I have news for you - they have already monopolised Indian cyberspace. They have completely wiped out competition in certain domains.
One of the many reasons they have done this is because we don't have laws and regulations to temper their hegemonic tendencies. For example, we could use data portability and interoperability mandates for social media to spark competition in markets where there are entrenched monopolies.

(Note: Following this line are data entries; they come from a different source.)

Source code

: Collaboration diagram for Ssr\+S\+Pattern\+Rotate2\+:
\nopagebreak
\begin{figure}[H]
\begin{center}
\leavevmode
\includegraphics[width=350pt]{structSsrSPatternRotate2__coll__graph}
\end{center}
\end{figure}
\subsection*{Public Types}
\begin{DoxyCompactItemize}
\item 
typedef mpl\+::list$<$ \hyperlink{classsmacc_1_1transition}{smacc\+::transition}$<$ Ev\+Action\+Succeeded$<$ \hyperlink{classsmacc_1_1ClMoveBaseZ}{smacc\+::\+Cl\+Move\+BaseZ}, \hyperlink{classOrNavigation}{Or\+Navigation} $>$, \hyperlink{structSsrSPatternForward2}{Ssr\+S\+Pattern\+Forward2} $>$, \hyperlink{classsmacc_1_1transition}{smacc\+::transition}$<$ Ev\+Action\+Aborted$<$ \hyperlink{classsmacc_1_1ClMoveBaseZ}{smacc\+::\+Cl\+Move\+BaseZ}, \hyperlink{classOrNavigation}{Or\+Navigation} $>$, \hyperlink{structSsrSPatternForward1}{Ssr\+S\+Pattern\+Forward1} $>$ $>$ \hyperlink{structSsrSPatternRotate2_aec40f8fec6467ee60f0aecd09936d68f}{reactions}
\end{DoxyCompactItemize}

Competition law can be used to protect other firms from abuse of market power. Consumer protection law and privacy law could be used to ensure that user's rights are not compromised in the race for market share. In addition, a modern privacy law compliant with the best practices in the European Data Protection Regulation 2016, would allow emerging Indian companies to compete with giants like Facebook and Google on a level playing field. [Speaking of level playing field - only recently has the government introduced the "equalization levy". This was long overdue. Imagine the amount of tax that could have been collected so far and damage that has been done to competition. Regardless the current NDA government deserves our kudos for ensuring that Facebook and Google contribute their fair share of taxes. The new IPR Policy was also an opportunity to address the monopoly of Google and Facebook. There should have been a concerted attempt to use free/open source software, open standard and open content to bolster Indic language technologies. A billion dollars from every spectrum auction should be used to create incentives for Indian private sector, research and academic organisation who can contribute openly to the Indic cyberspace. This is the market where we can still build a highly competitive market. Today, given government inaction - millions of Indians are training Google's language platforms every time they use machine translation or speech to text technologies. This corpus of information will not be available for public interest research. Ideally we should also have Indians contributing to commons-based peer production projects like Wikipedia for their Indic language needs. Unfortunately the government totally missed this opportunity.]